Please transcribe the entries below without changing a single character.

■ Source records
========================================================================

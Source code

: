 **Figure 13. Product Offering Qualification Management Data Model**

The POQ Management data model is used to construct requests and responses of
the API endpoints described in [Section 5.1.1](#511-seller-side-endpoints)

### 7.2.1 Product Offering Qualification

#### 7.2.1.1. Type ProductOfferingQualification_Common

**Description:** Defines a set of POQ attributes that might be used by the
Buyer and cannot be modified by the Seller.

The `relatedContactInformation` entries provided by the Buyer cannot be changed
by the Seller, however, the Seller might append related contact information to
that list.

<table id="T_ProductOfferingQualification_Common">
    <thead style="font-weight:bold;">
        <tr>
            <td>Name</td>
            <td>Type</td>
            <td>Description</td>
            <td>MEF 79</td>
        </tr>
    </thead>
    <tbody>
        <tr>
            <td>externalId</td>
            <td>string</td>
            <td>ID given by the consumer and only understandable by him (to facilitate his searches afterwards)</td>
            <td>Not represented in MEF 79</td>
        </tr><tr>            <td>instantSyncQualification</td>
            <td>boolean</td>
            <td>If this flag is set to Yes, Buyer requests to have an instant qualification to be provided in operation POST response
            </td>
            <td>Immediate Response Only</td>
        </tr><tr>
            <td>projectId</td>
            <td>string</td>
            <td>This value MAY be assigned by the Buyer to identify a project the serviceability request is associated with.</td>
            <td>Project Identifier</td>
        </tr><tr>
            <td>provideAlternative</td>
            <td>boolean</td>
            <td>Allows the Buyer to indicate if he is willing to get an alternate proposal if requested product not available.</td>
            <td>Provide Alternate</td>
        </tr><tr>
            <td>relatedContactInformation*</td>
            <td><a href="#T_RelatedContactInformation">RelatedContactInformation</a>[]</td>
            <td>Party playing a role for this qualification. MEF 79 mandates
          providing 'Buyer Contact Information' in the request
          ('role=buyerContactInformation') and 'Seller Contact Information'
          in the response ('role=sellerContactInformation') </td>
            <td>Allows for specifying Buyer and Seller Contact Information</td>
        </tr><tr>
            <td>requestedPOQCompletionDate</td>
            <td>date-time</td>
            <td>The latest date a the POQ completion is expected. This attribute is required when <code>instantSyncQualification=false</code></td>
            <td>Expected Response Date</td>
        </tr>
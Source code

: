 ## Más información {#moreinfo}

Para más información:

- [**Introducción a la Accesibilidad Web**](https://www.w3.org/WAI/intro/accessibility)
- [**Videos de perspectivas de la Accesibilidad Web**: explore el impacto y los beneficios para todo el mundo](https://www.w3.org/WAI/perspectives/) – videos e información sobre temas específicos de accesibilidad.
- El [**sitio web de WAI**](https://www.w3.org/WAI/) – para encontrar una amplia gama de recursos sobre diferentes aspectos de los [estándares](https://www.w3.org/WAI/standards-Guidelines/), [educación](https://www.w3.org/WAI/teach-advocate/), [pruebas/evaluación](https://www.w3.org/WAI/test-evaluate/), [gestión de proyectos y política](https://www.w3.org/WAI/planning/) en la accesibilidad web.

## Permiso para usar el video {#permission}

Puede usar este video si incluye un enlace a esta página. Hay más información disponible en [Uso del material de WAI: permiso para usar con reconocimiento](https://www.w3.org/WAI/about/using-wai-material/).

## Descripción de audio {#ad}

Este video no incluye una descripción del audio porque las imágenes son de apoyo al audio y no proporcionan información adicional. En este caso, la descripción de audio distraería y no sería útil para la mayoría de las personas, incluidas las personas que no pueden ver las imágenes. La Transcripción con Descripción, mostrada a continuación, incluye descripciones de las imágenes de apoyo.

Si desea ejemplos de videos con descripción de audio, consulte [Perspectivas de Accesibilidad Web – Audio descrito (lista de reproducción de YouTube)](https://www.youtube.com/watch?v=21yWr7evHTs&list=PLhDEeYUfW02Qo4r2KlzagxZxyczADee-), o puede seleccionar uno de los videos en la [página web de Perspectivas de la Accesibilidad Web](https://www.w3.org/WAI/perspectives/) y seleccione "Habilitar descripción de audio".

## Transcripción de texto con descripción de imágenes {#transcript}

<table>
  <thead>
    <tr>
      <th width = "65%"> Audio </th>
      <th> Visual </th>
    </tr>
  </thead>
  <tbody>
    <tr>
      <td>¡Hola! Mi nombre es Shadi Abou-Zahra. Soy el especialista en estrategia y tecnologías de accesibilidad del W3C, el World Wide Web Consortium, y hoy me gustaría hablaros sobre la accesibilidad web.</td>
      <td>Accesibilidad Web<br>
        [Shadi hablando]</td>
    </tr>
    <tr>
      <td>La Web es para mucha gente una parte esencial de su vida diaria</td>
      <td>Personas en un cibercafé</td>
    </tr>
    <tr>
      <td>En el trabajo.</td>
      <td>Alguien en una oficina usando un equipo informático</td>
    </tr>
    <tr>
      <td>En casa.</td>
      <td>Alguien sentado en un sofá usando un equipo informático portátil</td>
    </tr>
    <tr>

========================================================================

■ Solution below
Source code

: **Figure 13. Product Offering Qualification Management Data Model**

The POQ Management data model is used to construct requests and responses of
the API endpoints described in [Section 5.1.1](#511-seller-side-endpoints)

### 7.2.1 Product Offering Qualification

#### 7.2.1.1. Type ProductOfferingQualification_Common

**Description:** Defines a set of POQ attributes that might be used by the
Buyer and cannot be modified by the Seller.

The `relatedContactInformation` entries provided by the Buyer cannot be changed
by the Seller, however, the Seller might append related contact information to
that list.

<table id="T_ProductOfferingQualification_Common">
    <thead style="font-weight:bold;">
        <tr>
            <td>Name</td>
            <td>Type</td>
            <td>Description</td>
            <td>MEF 79</td>
        </tr>
    </thead>
    <tbody>
        <tr>
            <td>externalId</td>
            <td>string</td>
            <td>ID given by the consumer and only understandable by him (to facilitate his searches afterwards)</td>
            <td>Not represented in MEF 79</td>
        </tr><tr>            <td>instantSyncQualification</td>
            <td>boolean</td>
            <td>If this flag is set to Yes, Buyer requests to have an instant qualification to be provided in operation POST response
            </td>
            <td>Immediate Response Only</td>
        </tr><tr>
            <td>projectId</td>
            <td>string</td>
            <td>This value MAY be assigned by the Buyer to identify a project the serviceability request is associated with.</td>
            <td>Project Identifier</td>
        </tr><tr>
            <td>provideAlternative</td>
            <td>boolean</td>
            <td>Allows the Buyer to indicate if he is willing to get an alternate proposal if requested product not available.</td>
            <td>Provide Alternate</td>
        </tr><tr>
            <td>relatedContactInformation*</td>
            <td><a href="#T_RelatedContactInformation">RelatedContactInformation</a>[]</td>
            <td>Party playing a role for this qualification. MEF 79 mandates
          providing 'Buyer Contact Information' in the request
          ('role=buyerContactInformation') and 'Seller Contact Information'
          in the response ('role=sellerContactInformation') </td>
            <td>Allows for specifying Buyer and Seller Contact Information</td>
        </tr><tr>
            <td>requestedPOQCompletionDate</td>
            <td>date-time</td>
            <td>The latest date a the POQ completion is expected. This attribute is required when <code>instantSyncQualification=false</code></td>
            <td>Expected Response Date</td>
        </tr>
Source code

: ## Más información {#moreinfo}

Para más información:

- [**Introducción a la Accesibilidad Web**](https://www.w3.org/WAI/intro/accessibility)
- [**Videos de perspectivas de la Accesibilidad Web**: explore el impacto y los beneficios para todo el mundo](https://www.w3.org/WAI/perspectives/) – videos e información sobre temas específicos de accesibilidad.
- El [**sitio web de WAI**](https://www.w3.org/WAI/) – para encontrar una amplia gama de recursos sobre diferentes aspectos de los [estándares](https://www.w3.org/WAI/standards-Guidelines/), [educación](https://www.w3.org/WAI/teach-advocate/), [pruebas/evaluación](https://www.w3.org/WAI/test-evaluate/), [gestión de proyectos y política](https://www.w3.org/WAI/planning/) en la accesibilidad web.

## Permiso para usar el video {#permission}

Puede usar este video si incluye un enlace a esta página. Hay más información disponible en [Uso del material de WAI: permiso para usar con reconocimiento](https://www.w3.org/WAI/about/using-wai-material/).

## Descripción de audio {#ad}

Este video no incluye una descripción del audio porque las imágenes son de apoyo al audio y no proporcionan información adicional. En este caso, la descripción de audio distraería y no sería útil para la mayoría de las personas, incluidas las personas que no pueden ver las imágenes. La Transcripción con Descripción, mostrada a continuación, incluye descripciones de las imágenes de apoyo.

Si desea ejemplos de videos con descripción de audio, consulte [Perspectivas de Accesibilidad Web – Audio descrito (lista de reproducción de YouTube)](https://www.youtube.com/watch?v=21yWr7evHTs&list=PLhDEeYUfW02Qo4r2KlzagxZxyczADee-), o puede seleccionar uno de los videos en la [página web de Perspectivas de la Accesibilidad Web](https://www.w3.org/WAI/perspectives/) y seleccione "Habilitar descripción de audio".

## Transcripción de texto con descripción de imágenes {#transcript}

<table>
  <thead>
    <tr>
      <th width = "65%"> Audio </th>
      <th> Visual </th>
    </tr>
  </thead>
  <tbody>
    <tr>
      <td>¡Hola! Mi nombre es Shadi Abou-Zahra. Soy el especialista en estrategia y tecnologías de accesibilidad del W3C, el World Wide Web Consortium, y hoy me gustaría hablaros sobre la accesibilidad web.</td>
      <td>Accesibilidad Web<br>
        [Shadi hablando]</td>
    </tr>
    <tr>
      <td>La Web es para mucha gente una parte esencial de su vida diaria</td>
      <td>Personas en un cibercafé</td>
    </tr>
    <tr>
      <td>En el trabajo.</td>
      <td>Alguien en una oficina usando un equipo informático</td>
    </tr>
    <tr>
      <td>En casa.</td>
      <td>Alguien sentado en un sofá usando un equipo informático portátil</td>
    </tr>
    <tr>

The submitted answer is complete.